Reviving the Estate Tax

Jack Fleming, Opinion Editor

The very mention of the word “taxes” makes many Americans quake in their boots. Indeed, the idea that US citizens and businesses should pay large amounts of money to the government fills many Americans with righteous indignation. One form of taxation in particular, the estate tax, has drawn the ire of wealthy individuals seeking to provide their heirs with sizable inheritances upon their deaths. The blind hatred directed at the estate tax, however, is deeply regrettable. Strengthening and reviving the estate tax, and closing estate tax loopholes, are essential steps in combatting income inequality, increasing government revenue and ensuring that wealthy heirs don’t wield undue influence because of their parents’ financial success.

The debate over the American estate tax is nothing new. There was considerable concern among some of the founding fathers about the emergence of a permanently wealthy set of individuals or families who would consistently wield undue political influence and potentially jeopardize democratic institutions. In a letter to James Madison, Thomas Jefferson described property and inheritance in terms that Republicans  and likely some Democrats  would probably deem radical and abhorrent. Jefferson wrote that property should be widely owned by all Americans and essentially stated that future generations are not entitled to inherited wealth in the form of property.

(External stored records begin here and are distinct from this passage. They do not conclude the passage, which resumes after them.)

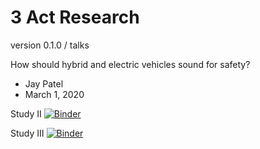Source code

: # 3 Act Research
version 0.1.0 / talks

How should hybrid and electric vehicles sound for safety?
* Jay Patel
* March 1, 2020

Study II [![Binder](https://mybinder.org/badge_logo.svg)](https://mybinder.org/v2/gh/cdromcom/3actresearch/master?filepath=study_2_analyses.ipynb)

Study III [![Binder](https://mybinder.org/badge_logo.svg)](https://mybinder.org/v2/gh/cdromcom/3actresearch/tree/39c3b592e7432f49c076751c36ab6a9c3f1e3200/master?filepath=study_3_analyses.ipynb)
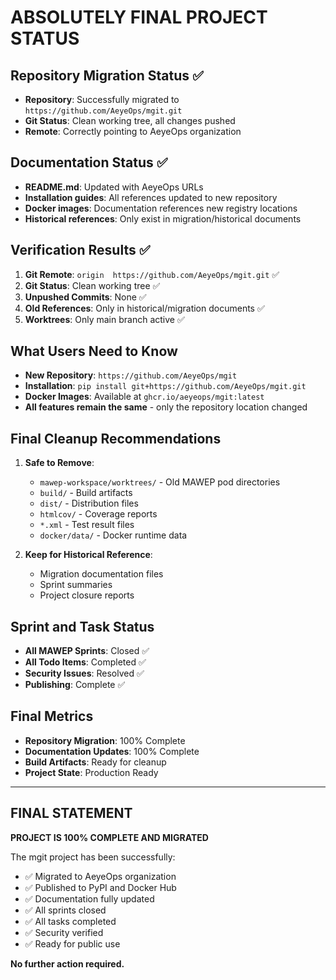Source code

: # ABSOLUTELY FINAL PROJECT STATUS

## Repository Migration Status ✅
- **Repository**: Successfully migrated to `https://github.com/AeyeOps/mgit.git`
- **Git Status**: Clean working tree, all changes pushed
- **Remote**: Correctly pointing to AeyeOps organization

## Documentation Status ✅
- **README.md**: Updated with AeyeOps URLs
- **Installation guides**: All references updated to new repository
- **Docker images**: Documentation references new registry locations
- **Historical references**: Only exist in migration/historical documents

## Verification Results ✅
1. **Git Remote**: `origin	https://github.com/AeyeOps/mgit.git` ✅
2. **Git Status**: Clean working tree ✅
3. **Unpushed Commits**: None ✅
4. **Old References**: Only in historical/migration documents ✅
5. **Worktrees**: Only main branch active ✅

## What Users Need to Know
- **New Repository**: `https://github.com/AeyeOps/mgit`
- **Installation**: `pip install git+https://github.com/AeyeOps/mgit.git`
- **Docker Images**: Available at `ghcr.io/aeyeops/mgit:latest`
- **All features remain the same** - only the repository location changed

## Final Cleanup Recommendations
1. **Safe to Remove**:
   - `mawep-workspace/worktrees/` - Old MAWEP pod directories
   - `build/` - Build artifacts
   - `dist/` - Distribution files
   - `htmlcov/` - Coverage reports
   - `*.xml` - Test result files
   - `docker/data/` - Docker runtime data

2. **Keep for Historical Reference**:
   - Migration documentation files
   - Sprint summaries
   - Project closure reports

## Sprint and Task Status
- **All MAWEP Sprints**: Closed ✅
- **All Todo Items**: Completed ✅
- **Security Issues**: Resolved ✅
- **Publishing**: Complete ✅

## Final Metrics
- **Repository Migration**: 100% Complete
- **Documentation Updates**: 100% Complete
- **Build Artifacts**: Ready for cleanup
- **Project State**: Production Ready

---

## FINAL STATEMENT

**PROJECT IS 100% COMPLETE AND MIGRATED**

The mgit project has been successfully:
- ✅ Migrated to AeyeOps organization
- ✅ Published to PyPI and Docker Hub
- ✅ Documentation fully updated
- ✅ All sprints closed
- ✅ All tasks completed
- ✅ Security verified
- ✅ Ready for public use

**No further action required.**
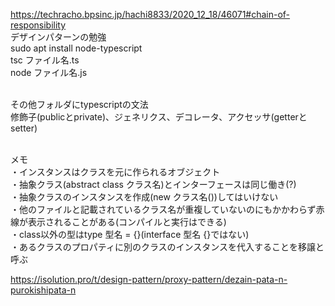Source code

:https://techracho.bpsinc.jp/hachi8833/2020_12_18/46071#chain-of-responsibility<br>
デザインパターンの勉強<br>
sudo apt install node-typescript<br>
tsc ファイル名.ts<br>
node ファイル名.js<br><br>

その他フォルダにtypescriptの文法<br>
修飾子(publicとprivate)、ジェネリクス、デコレータ、アクセッサ(getterとsetter)<br><br>

メモ<br>
・インスタンスはクラスを元に作られるオブジェクト<br>
・抽象クラス(abstract class クラス名)とインターフェースは同じ働き(?)<br>
・抽象クラスのインスタンスを作成(new クラス名())してはいけない<br>
・他のファイルと記載されているクラス名が重複していないのにもかかわらず赤線が表示されることがある(コンパイルと実行はできる)<br>
・class以外の型はtype 型名 = {}(interface 型名 {}ではない)<br>
・あるクラスのプロパティに別のクラスのインスタンスを代入することを移譲と呼ぶ<br>

https://isolution.pro/t/design-pattern/proxy-pattern/dezain-pata-n-purokishipata-n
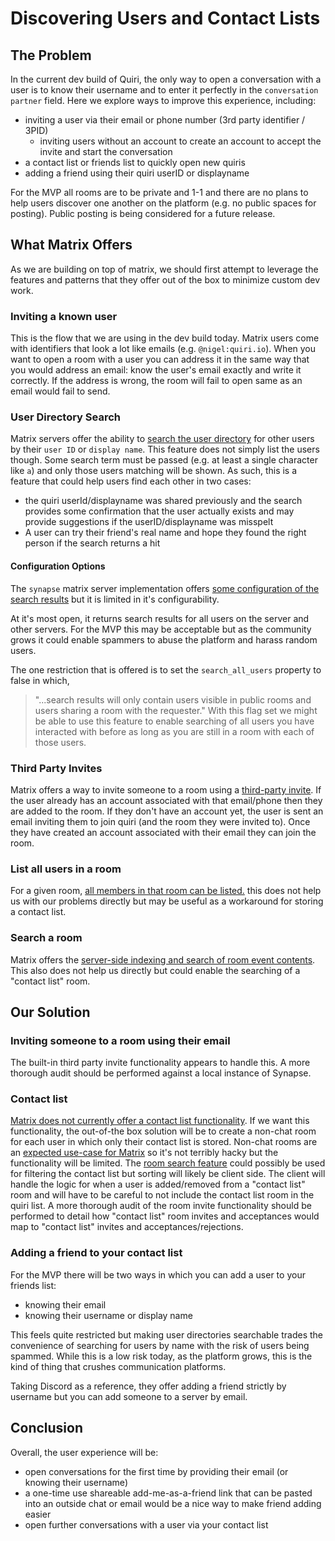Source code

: # Discovering Users and Contact Lists

## The Problem
In the current dev build of Quiri, the only way to open a conversation with a user is to know their username and to enter it perfectly in the `conversation partner` field. Here we explore ways to improve this experience, including:
- inviting a user via their email or phone number (3rd party identifier / 3PID)
    - inviting users without an account to create an account to accept the invite and start the conversation
- a contact list or friends list to quickly open new quiris
- adding a friend using their quiri userID or displayname

For the MVP all rooms are to be private and 1-1 and there are no plans to help users discover one another on the platform (e.g. no public spaces for posting). Public posting is being considered for a future release.



## What Matrix Offers
As we are building on top of matrix, we should first attempt to leverage the features and patterns that they offer out of the box to minimize custom dev work.

### Inviting a known user
This is the flow that we are using in the dev build today. Matrix users come with identifiers that look a lot like emails (e.g. `@nigel:quiri.io`). When you want to open a room with a user you can address it in the same way that you would address an email: know the user's email exactly and write it correctly. If the address is wrong, the room will fail to open same as an email would fail to send.

### User Directory Search
Matrix servers offer the ability to [search the user directory](https://spec.matrix.org/v1.11/client-server-api/#user-directory) for other users by their `user ID` or `display name`. This feature does not simply list the users though. Some search term must be passed (e.g. at least a single character like `a`) and only those users matching will be shown. As such, this is a feature that could help users find each other in two cases:
- the quiri userId/displayname was shared previously and the search provides some confirmation that the user actually exists and may provide suggestions if the userID/displayname was misspelt
- A user can try their friend's real name and hope they found the right person if the search returns a hit

#### Configuration Options
The `synapse` matrix server implementation offers [some configuration of the search results](https://element-hq.github.io/synapse/latest/usage/configuration/config_documentation.html#user_directory) but it is limited in it's configurability.

At it's most open, it returns search results for all users on the server and other servers. For the MVP this may be acceptable but as the community grows it could enable spammers to abuse the platform and harass random users.

The one restriction that is offered is to set the `search_all_users` property to false in which,
> "...search results will only contain users visible in public rooms and users sharing a room with the requester."
With this flag set we might be able to use this feature to enable searching of all users you have interacted with before as long as you are still in a room with each of those users.

### Third Party Invites
Matrix offers a way to invite someone to a room using a [third-party invite](https://spec.matrix.org/v1.12/client-server-api/#third-party-invites). If the user already has an account associated with that email/phone then they are added to the room. If they don't have an account yet, the user is sent an email inviting them to join quiri (and the room they were invited to). Once they have created an account associated with their email they can join the room.

### List all users in a room
For a given room, [all members in that room can be listed.](https://playground.matrix.org/#get-/_matrix/client/v3/rooms/-roomId-/members) this does not help us with our problems directly but may be useful as a workaround for storing a contact list.

### Search a room
Matrix offers the [server-side indexing and search of room event contents](https://playground.matrix.org/#post-/_matrix/client/v3/search). This also does not help us directly but could enable the searching of a "contact list" room.



## Our Solution

### Inviting someone to a room using their email
The built-in third party invite functionality appears to handle this. A more thorough audit should be performed against a local instance of Synapse.

### Contact list
[Matrix does not currently offer a contact list functionality](https://github.com/matrix-org/matrix-spec/issues/111). If we want this functionality, the out-of-the box solution will be to create a non-chat room for each user in which only their contact list is stored. Non-chat rooms are an [expected use-case for Matrix](https://spec.matrix.org/v1.12/client-server-api/#types) so it's not terribly hacky but the functionality will be limited. The [room search feature](https://playground.matrix.org/#post-/_matrix/client/v3/search) could possibly be used for filtering the contact list but sorting will likely be client side. The client will handle the logic for when a user is added/removed from a "contact list" room and will have to be careful to not include the contact list room in the quiri list. A more thorough audit of the room invite functionality should be performed to detail how "contact list" room invites and acceptances would map to "contact list" invites and acceptances/rejections.

### Adding a friend to your contact list
For the MVP there will be two ways in which you can add a user to your friends list:
- knowing their email
- knowing their username or display name

This feels quite restricted but making user directories searchable trades the convenience of searching for users by name with the risk of users being spammed. While this is a low risk today, as the platform grows, this is the kind of thing that crushes communication platforms.

Taking Discord as a reference, they offer adding a friend strictly by username but you can add someone to a server by email.

## Conclusion
Overall, the user experience will be:
- open conversations for the first time by providing their email (or knowing their username)
- a one-time use shareable add-me-as-a-friend link that can be pasted into an outside chat or email would be a nice way to make friend adding easier
- open further conversations with a user via your contact list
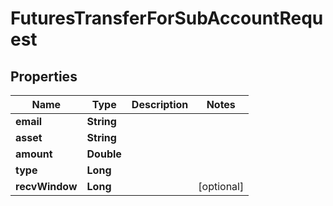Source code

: 

# FuturesTransferForSubAccountRequest


## Properties

| Name | Type | Description | Notes |
|------------ | ------------- | ------------- | -------------|
|**email** | **String** |  |  |
|**asset** | **String** |  |  |
|**amount** | **Double** |  |  |
|**type** | **Long** |  |  |
|**recvWindow** | **Long** |  |  [optional] |



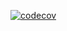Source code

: [![codecov](https://codecov.io/gh/elmanoneto/py-exe01/branch/main/graph/badge.svg)](https://codecov.io/gh/elmanoneto/py-exe01)
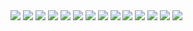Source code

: <img src="Screenshot/leadFile.PNG"/>
<img src="Screenshot/allList1.PNG"/>
<img src="Screenshot/allList2.PNG"/>
<img src="Screenshot/levelList.PNG"/>
<img src="Screenshot/searchWord.PNG"/>
<img src="Screenshot/addWord1.PNG"/>
<img src="Screenshot/addWord2.PNG"/>
<img src="Screenshot/updateItem1.PNG"/>
<img src="Screenshot/updateItem2.PNG"/>
<img src="Screenshot/delate1.PNG"/>
<img src="Screenshot/delate2.PNG"/>
<img src="Screenshot/save1.PNG"/>
<img src="Screenshot/save2.PNG"/>
<img src="Screenshot/finish.PNG"/>
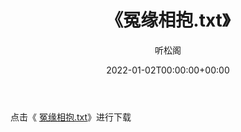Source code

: ﻿---
title:  《冤缘相抱.txt》
date:   2022-01-02T00:00:00+00:00
author: 听松阁
layout: post
permalink: /冤缘相抱/
categories: 小说
tags: [小说]
---

点击《 [冤缘相抱.txt](http://img.660000.xyz/bookstukust/book/bntxt/10/冤缘相抱.txt)》进行下载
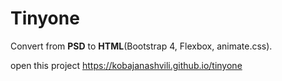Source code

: # Tinyone

Convert from **PSD** to **HTML**(Bootstrap 4, Flexbox, animate.css).

open this project https://kobajanashvili.github.io/tinyone

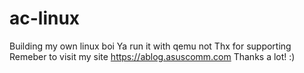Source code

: # ac-linux
Building my own linux boi
Ya run it with qemu not
Thx for supporting
Remeber to visit my site https://ablog.asuscomm.com Thanks a lot! :)
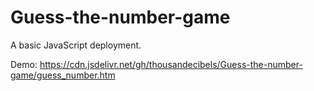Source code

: # Guess-the-number-game
A basic JavaScript deployment.

Demo: https://cdn.jsdelivr.net/gh/thousandecibels/Guess-the-number-game/guess_number.htm
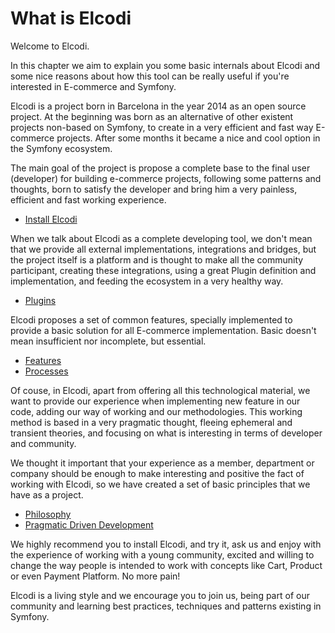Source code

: # What is Elcodi

Welcome to Elcodi.

In this chapter we aim to explain you some basic internals about Elcodi and some
nice reasons about how this tool can be really useful if you're interested in
E-commerce and Symfony.

Elcodi is a project born in Barcelona in the year 2014 as an open source
project. At the beginning was born as an alternative of other existent projects
non-based on Symfony, to create in a very efficient and fast way E-commerce 
projects. After some months it became a nice and cool option in the Symfony
ecosystem.

The main goal of the project is propose a complete base to the final user
(developer) for building e-commerce projects, following some patterns and
thoughts, born to satisfy the developer and bring him a very painless, efficient
and fast working experience.

* [Install Elcodi](../quick-start.md)

When we talk about Elcodi as a complete developing tool, we don't mean that we
provide all external implementations, integrations and bridges, but the project
itself is a platform and is thought to make all the community participant,
creating these integrations, using a great Plugin definition and implementation,
and feeding the ecosystem in a very healthy way.

* [Plugins](plugins.md)

Elcodi proposes a set of common features, specially implemented to provide a
basic solution for all E-commerce implementation. Basic doesn't mean
insufficient nor incomplete, but essential.

* [Features](features.md)
* [Processes](processes.md)

Of couse, in Elcodi, apart from offering all this technological material, we
want to provide our experience when implementing new feature in our code, adding
our way of working and our methodologies. This working method is based in a very
pragmatic thought, fleeing ephemeral and transient theories, and focusing on 
what is interesting in terms of developer and community.

We thought it important that your experience as a member, department or company
should be enough to make interesting and positive the fact of working with
Elcodi, so we have created a set of basic principles that we have as a project.

* [Philosophy](philosophy.md)
* [Pragmatic Driven Development](http://mmoreram.com/blog/2014/10/26/pdd-pragmatic-driven-development-english/)

We highly recommend you to install Elcodi, and try it, ask us and enjoy with
the experience of working with a young community, excited and willing to change
the way people is intended to work with concepts like Cart, Product or even
Payment Platform. No more pain!

Elcodi is a living style and we encourage you to join us, being part of our
community and learning best practices, techniques and patterns existing in
Symfony.
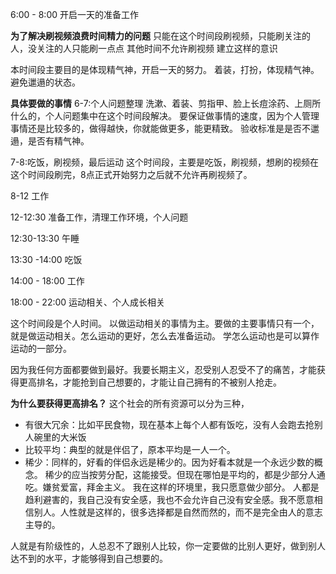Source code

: 
6:00 - 8:00 开启一天的准备工作

**为了解决刷视频浪费时间精力的问题**
只能在这个时间段刷视频，只能刷关注的人，没关注的人只能刷一点点
其他时间不允许刷视频
建立这样的意识

本时间段主要目的是体现精气神，开启一天的努力。
着装，打扮，体现精气神。避免邋遢的状态。

**具体要做的事情**
6-7:个人问题整理
洗漱、着装、剪指甲、脸上长痘涂药、上厕所什么的，个人问题集中在这个时间段解决。
要保证做事情的速度，因为个人管理事情还是比较多的，做得越快，你就能做更多，能更精致。
验收标准是是否不邋遢，是否有精气神。

7-8:吃饭，刷视频，最后运动
这个时间段，主要是吃饭，刷视频，想刷的视频在这个时间段刷完，8点正式开始努力之后就不允许再刷视频了。

8-12 工作

12-12:30 准备工作，清理工作环境，个人问题

12:30-13:30 午睡

13:30 -14:00 吃饭

14:00 - 18:00 工作

18:00 - 22:00 运动相关、个人成长相关

这个时间段是个人时间。
以做运动相关的事情为主。要做的主要事情只有一个，就是做运动相关。怎么运动的更好，怎么去准备运动。
学怎么运动也是可以算作运动的一部分。

因为我任何方面都要做到最好。我要长期主义，忍受别人忍受不了的痛苦，才能获得更高排名，才能抢到自己想要的，才能让自己拥有的不被别人抢走。

**为什么要获得更高排名？**
这个社会的所有资源可以分为三种，
- 有很大冗余：比如平民食物，现在基本上每个人都有饭吃，没有人会跑去抢别人碗里的大米饭
- 比较平均：典型的就是伴侣了，原本平均是一人一个。
- 稀少：同样的，好看的伴侣永远是稀少的。因为好看本就是一个永远少数的概念。
稀少的应当按劳分配，这能接受。但现在哪怕是平均的，都是少部分人通吃。嫌贫爱富，拜金主义。
我在这样的环境里，我只愿意做少部分。
人都是趋利避害的，我自己没有安全感，我也不会允许自己没有安全感。我不愿意相信别人。人性就是这样的，很多选择都是自然而然的，而不是完全由人的意志主导的。

人就是有阶级性的，人总忍不了跟别人比较，你一定要做的比别人更好，做到别人达不到的水平，才能够得到自己想要的。










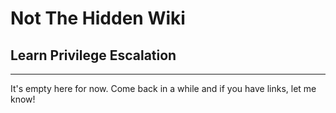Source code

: # Not The Hidden Wiki

## Learn Privilege Escalation
-----

It's empty here for now. Come back in a while and if you have links, let me know!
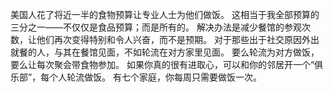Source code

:美国人花了将近一半的食物预算让专业人士为他们做饭。
这相当于我全部预算的三分之一——不仅仅是食品预算；而是所有的。
解决办法是减少餐馆的参观次数，让他们再次变得特别和令人兴奋，而不是预期。
对于那些出于社交原因外出就餐的人，与其在餐馆见面，不如轮流在对方家里见面。
要么轮流为对方做饭，要么让每次聚会带食物参加。
如果你真的很有进取心，可以和你的邻居开一个“俱乐部”，每个人轮流做饭。
有七个家庭，你每周只需要做饭一次。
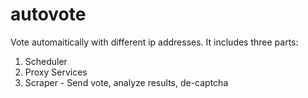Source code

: autovote
========

Vote automaitically with different ip addresses. It includes three parts:
1. Scheduler
2. Proxy Services
3. Scraper - Send vote, analyze results, de-captcha

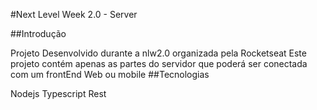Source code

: 
#Next Level Week 2.0 - Server

##Introdução

Projeto Desenvolvido durante a nlw2.0 organizada pela Rocketseat
Este projeto contém apenas as partes do servidor que poderá ser conectada com um frontEnd Web ou mobile
##Tecnologias

Nodejs
Typescript
Rest
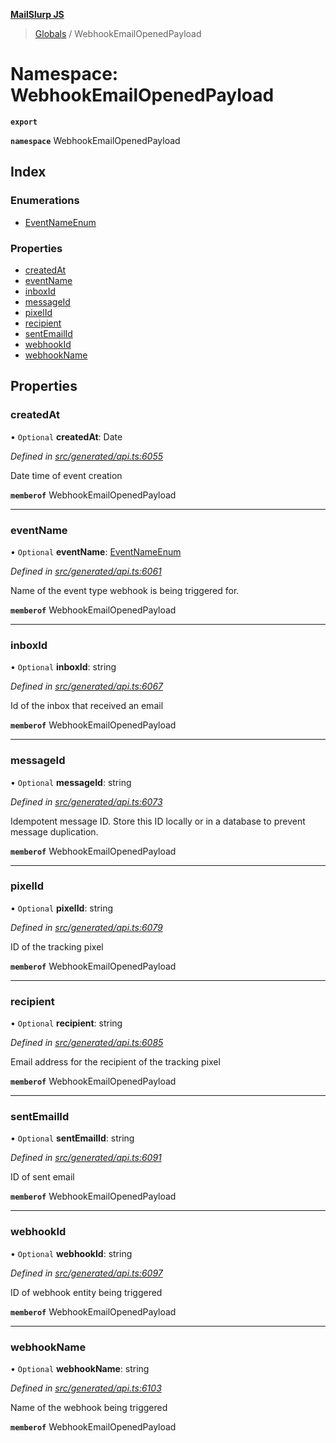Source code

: **[MailSlurp JS](../README.md)**

> [Globals](../README.md) / WebhookEmailOpenedPayload

# Namespace: WebhookEmailOpenedPayload

**`export`** 

**`namespace`** WebhookEmailOpenedPayload

## Index

### Enumerations

* [EventNameEnum](../enums/webhookemailopenedpayload.eventnameenum.md)

### Properties

* [createdAt](webhookemailopenedpayload.md#createdat)
* [eventName](webhookemailopenedpayload.md#eventname)
* [inboxId](webhookemailopenedpayload.md#inboxid)
* [messageId](webhookemailopenedpayload.md#messageid)
* [pixelId](webhookemailopenedpayload.md#pixelid)
* [recipient](webhookemailopenedpayload.md#recipient)
* [sentEmailId](webhookemailopenedpayload.md#sentemailid)
* [webhookId](webhookemailopenedpayload.md#webhookid)
* [webhookName](webhookemailopenedpayload.md#webhookname)

## Properties

### createdAt

• `Optional` **createdAt**: Date

*Defined in [src/generated/api.ts:6055](https://github.com/mailslurp/mailslurp-client/blob/37bf78e/src/generated/api.ts#L6055)*

Date time of event creation

**`memberof`** WebhookEmailOpenedPayload

___

### eventName

• `Optional` **eventName**: [EventNameEnum](../enums/webhookemailopenedpayload.eventnameenum.md)

*Defined in [src/generated/api.ts:6061](https://github.com/mailslurp/mailslurp-client/blob/37bf78e/src/generated/api.ts#L6061)*

Name of the event type webhook is being triggered for.

**`memberof`** WebhookEmailOpenedPayload

___

### inboxId

• `Optional` **inboxId**: string

*Defined in [src/generated/api.ts:6067](https://github.com/mailslurp/mailslurp-client/blob/37bf78e/src/generated/api.ts#L6067)*

Id of the inbox that received an email

**`memberof`** WebhookEmailOpenedPayload

___

### messageId

• `Optional` **messageId**: string

*Defined in [src/generated/api.ts:6073](https://github.com/mailslurp/mailslurp-client/blob/37bf78e/src/generated/api.ts#L6073)*

Idempotent message ID. Store this ID locally or in a database to prevent message duplication.

**`memberof`** WebhookEmailOpenedPayload

___

### pixelId

• `Optional` **pixelId**: string

*Defined in [src/generated/api.ts:6079](https://github.com/mailslurp/mailslurp-client/blob/37bf78e/src/generated/api.ts#L6079)*

ID of the tracking pixel

**`memberof`** WebhookEmailOpenedPayload

___

### recipient

• `Optional` **recipient**: string

*Defined in [src/generated/api.ts:6085](https://github.com/mailslurp/mailslurp-client/blob/37bf78e/src/generated/api.ts#L6085)*

Email address for the recipient of the tracking pixel

**`memberof`** WebhookEmailOpenedPayload

___

### sentEmailId

• `Optional` **sentEmailId**: string

*Defined in [src/generated/api.ts:6091](https://github.com/mailslurp/mailslurp-client/blob/37bf78e/src/generated/api.ts#L6091)*

ID of sent email

**`memberof`** WebhookEmailOpenedPayload

___

### webhookId

• `Optional` **webhookId**: string

*Defined in [src/generated/api.ts:6097](https://github.com/mailslurp/mailslurp-client/blob/37bf78e/src/generated/api.ts#L6097)*

ID of webhook entity being triggered

**`memberof`** WebhookEmailOpenedPayload

___

### webhookName

• `Optional` **webhookName**: string

*Defined in [src/generated/api.ts:6103](https://github.com/mailslurp/mailslurp-client/blob/37bf78e/src/generated/api.ts#L6103)*

Name of the webhook being triggered

**`memberof`** WebhookEmailOpenedPayload
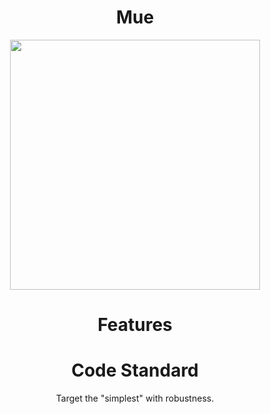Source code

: <div align="center">
<h1>
Mue
</h1>
<img align="center" src="https://github.com/user-attachments/assets/c20205bd-b609-4438-9bd6-d9c978bb1868" width="400" height="400">

<h1>
Features
</h1>

<h1>
Code Standard
</h1>
Target the "simplest" with robustness.


</div>
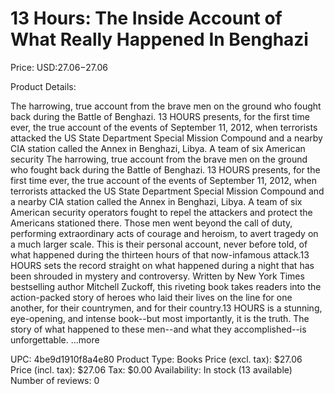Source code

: # 13 Hours: The Inside Account of What Really Happened In Benghazi

Price: USD:$27.06-$27.06

Product Details:

The harrowing, true account from the brave men on the ground who fought back during the Battle of Benghazi. 13 HOURS presents, for the first time ever, the true account of the events of September 11, 2012, when terrorists attacked the US State Department Special Mission Compound and a nearby CIA station called the Annex in Benghazi, Libya. A team of six American security The harrowing, true account from the brave men on the ground who fought back during the Battle of Benghazi. 13 HOURS presents, for the first time ever, the true account of the events of September 11, 2012, when terrorists attacked the US State Department Special Mission Compound and a nearby CIA station called the Annex in Benghazi, Libya. A team of six American security operators fought to repel the attackers and protect the Americans stationed there. Those men went beyond the call of duty, performing extraordinary acts of courage and heroism, to avert tragedy on a much larger scale. This is their personal account, never before told, of what happened during the thirteen hours of that now-infamous attack.13 HOURS sets the record straight on what happened during a night that has been shrouded in mystery and controversy. Written by New York Times bestselling author Mitchell Zuckoff, this riveting book takes readers into the action-packed story of heroes who laid their lives on the line for one another, for their countrymen, and for their country.13 HOURS is a stunning, eye-opening, and intense book--but most importantly, it is the truth. The story of what happened to these men--and what they accomplished--is unforgettable. ...more

UPC: 4be9d1910f8a4e80
Product Type: Books
Price (excl. tax): $27.06
Price (incl. tax): $27.06
Tax: $0.00
Availability: In stock (13 available)
Number of reviews: 0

Illustration by Elie Flanagan

Embracing the ethos of Jefferson’s egalitarian ideas about property is essential. Instead of weakening the estate tax by raising the amount eligible for taxation from $5.6 million to $11.2 million, as Republicans and President Donald Trump have done in their 2017 tax plan, we should lower the monetary amount for estate taxation to somewhere in the neighborhood of $3.5 million and institute a progressive estate tax that increases accordingly with the size of an estate. These actions would better address the hope of some of our founding fathers that concentrated wealth must not be allowed to flow unchecked from one generation to the next.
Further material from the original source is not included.